Required action => In the listing below, start your output at the line with "pl-4 -mr-40 sm:mx-auto" and end it after the line with "### Blazor Dev Model Preview", copying every line exactly.

Data for this task =>
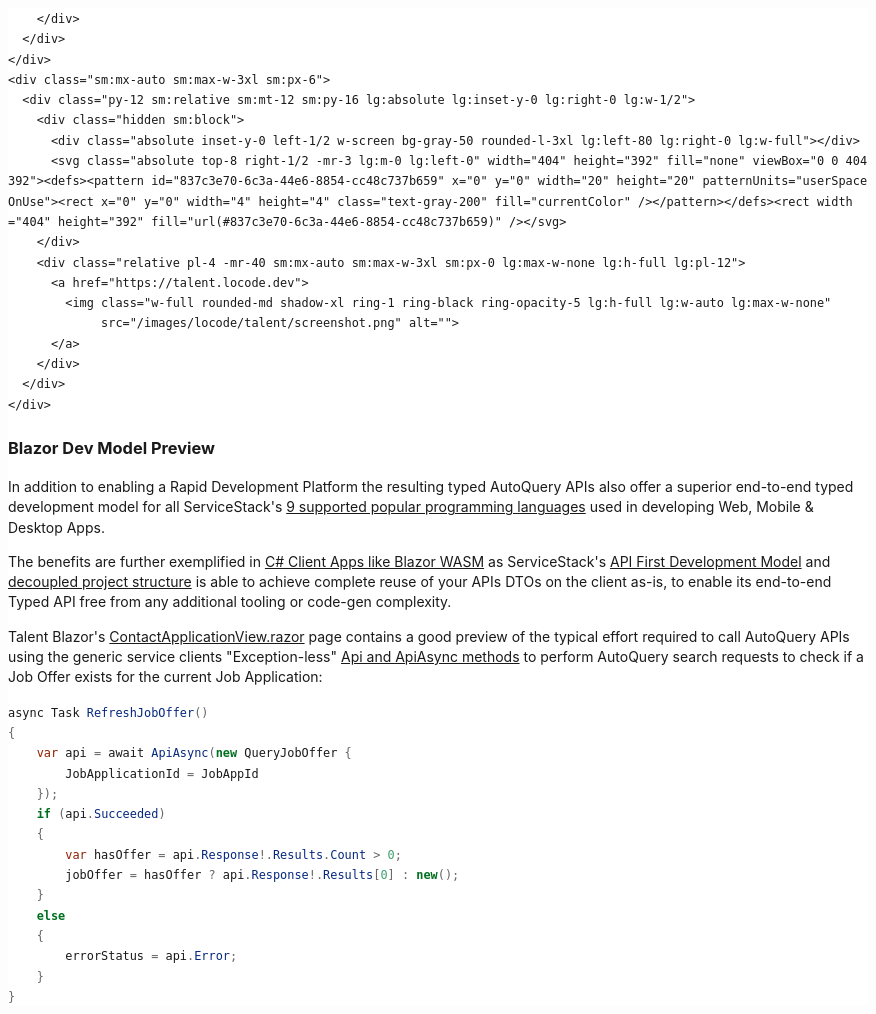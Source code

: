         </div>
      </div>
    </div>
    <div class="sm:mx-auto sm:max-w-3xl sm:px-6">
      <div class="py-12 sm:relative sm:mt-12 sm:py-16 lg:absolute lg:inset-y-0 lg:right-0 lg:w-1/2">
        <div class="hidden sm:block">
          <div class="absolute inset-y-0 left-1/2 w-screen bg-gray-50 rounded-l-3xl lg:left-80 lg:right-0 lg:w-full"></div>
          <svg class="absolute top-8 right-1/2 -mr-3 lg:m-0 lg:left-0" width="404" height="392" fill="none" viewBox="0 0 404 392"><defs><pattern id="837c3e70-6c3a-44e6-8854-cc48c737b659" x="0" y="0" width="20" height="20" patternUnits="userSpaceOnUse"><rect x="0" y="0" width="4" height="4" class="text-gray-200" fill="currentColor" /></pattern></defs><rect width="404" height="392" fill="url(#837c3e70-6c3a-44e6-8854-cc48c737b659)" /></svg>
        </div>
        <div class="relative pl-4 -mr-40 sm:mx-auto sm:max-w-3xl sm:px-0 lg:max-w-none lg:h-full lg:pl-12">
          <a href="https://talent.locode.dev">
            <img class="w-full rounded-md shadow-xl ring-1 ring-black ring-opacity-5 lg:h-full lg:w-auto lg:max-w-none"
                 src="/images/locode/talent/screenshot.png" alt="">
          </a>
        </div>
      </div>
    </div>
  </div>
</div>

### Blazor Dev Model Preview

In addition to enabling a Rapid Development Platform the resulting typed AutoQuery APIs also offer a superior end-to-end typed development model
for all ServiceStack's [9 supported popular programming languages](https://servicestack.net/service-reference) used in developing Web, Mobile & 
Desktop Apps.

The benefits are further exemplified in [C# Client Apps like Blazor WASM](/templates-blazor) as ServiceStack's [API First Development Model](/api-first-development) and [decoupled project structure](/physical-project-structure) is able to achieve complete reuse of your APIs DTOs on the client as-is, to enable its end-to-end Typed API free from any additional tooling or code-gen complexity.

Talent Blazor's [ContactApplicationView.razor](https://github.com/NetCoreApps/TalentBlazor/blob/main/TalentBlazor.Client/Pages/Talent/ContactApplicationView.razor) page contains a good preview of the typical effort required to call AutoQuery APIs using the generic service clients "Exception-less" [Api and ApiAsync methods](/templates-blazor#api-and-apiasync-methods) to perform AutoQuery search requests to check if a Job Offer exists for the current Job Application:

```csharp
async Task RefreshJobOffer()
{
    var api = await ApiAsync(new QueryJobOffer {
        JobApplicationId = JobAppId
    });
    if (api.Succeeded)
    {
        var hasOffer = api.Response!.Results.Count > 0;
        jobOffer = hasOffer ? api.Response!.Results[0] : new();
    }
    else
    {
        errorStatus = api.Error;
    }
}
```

Solved problem =>
        <div class="relative pl-4 -mr-40 sm:mx-auto sm:max-w-3xl sm:px-0 lg:max-w-none lg:h-full lg:pl-12">
          <a href="https://talent.locode.dev">
            <img class="w-full rounded-md shadow-xl ring-1 ring-black ring-opacity-5 lg:h-full lg:w-auto lg:max-w-none"
                 src="/images/locode/talent/screenshot.png" alt="">
          </a>
        </div>
      </div>
    </div>
  </div>
</div>

### Blazor Dev Model Preview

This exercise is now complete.